● Data excerpts
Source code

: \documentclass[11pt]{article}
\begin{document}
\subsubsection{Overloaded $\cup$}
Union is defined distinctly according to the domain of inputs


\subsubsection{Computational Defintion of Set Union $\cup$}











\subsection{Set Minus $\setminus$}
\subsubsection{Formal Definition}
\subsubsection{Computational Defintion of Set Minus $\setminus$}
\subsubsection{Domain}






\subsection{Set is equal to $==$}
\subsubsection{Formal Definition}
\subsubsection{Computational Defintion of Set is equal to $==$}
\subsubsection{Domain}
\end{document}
...
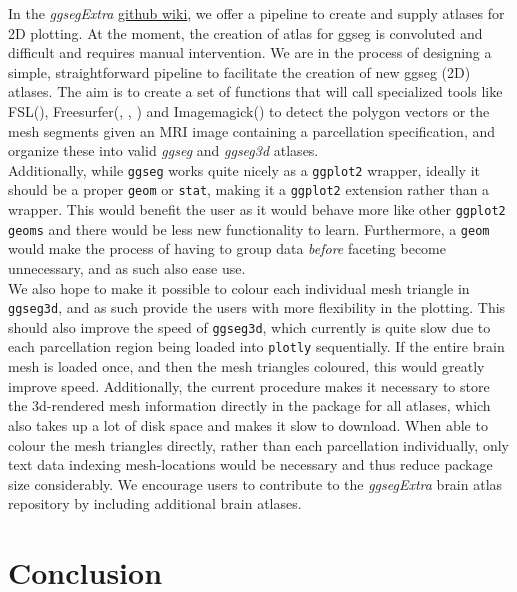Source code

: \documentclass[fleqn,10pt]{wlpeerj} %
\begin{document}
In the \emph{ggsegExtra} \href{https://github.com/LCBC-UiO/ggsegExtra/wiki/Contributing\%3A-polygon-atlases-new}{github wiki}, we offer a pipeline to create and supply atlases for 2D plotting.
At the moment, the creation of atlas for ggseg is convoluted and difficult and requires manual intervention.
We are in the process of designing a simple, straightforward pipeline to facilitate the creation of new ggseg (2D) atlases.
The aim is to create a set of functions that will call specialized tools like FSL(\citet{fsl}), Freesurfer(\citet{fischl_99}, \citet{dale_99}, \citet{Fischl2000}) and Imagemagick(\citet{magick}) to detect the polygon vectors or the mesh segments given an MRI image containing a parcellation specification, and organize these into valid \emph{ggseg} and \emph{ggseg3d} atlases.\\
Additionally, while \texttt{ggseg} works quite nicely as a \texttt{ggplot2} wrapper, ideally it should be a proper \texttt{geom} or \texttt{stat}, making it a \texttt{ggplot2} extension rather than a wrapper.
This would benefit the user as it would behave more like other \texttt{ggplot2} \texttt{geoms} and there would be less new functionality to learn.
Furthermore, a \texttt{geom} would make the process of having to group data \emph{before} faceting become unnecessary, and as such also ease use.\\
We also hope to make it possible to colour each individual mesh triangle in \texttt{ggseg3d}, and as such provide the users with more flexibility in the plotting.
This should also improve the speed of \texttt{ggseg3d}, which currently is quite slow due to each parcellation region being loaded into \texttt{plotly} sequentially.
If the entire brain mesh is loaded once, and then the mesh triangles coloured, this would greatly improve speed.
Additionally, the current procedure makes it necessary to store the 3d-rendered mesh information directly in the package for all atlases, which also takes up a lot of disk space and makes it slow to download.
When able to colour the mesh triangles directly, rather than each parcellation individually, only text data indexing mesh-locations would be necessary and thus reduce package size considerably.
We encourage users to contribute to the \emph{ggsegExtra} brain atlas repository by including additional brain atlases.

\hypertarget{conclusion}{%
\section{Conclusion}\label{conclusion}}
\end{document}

● Task statement
Look through the entries above and list every line containing "users".

● Expected answer
We also hope to make it possible to colour each individual mesh triangle in \texttt{ggseg3d}, and as such provide the users with more flexibility in the plotting.
We encourage users to contribute to the \emph{ggsegExtra} brain atlas repository by including additional brain atlases.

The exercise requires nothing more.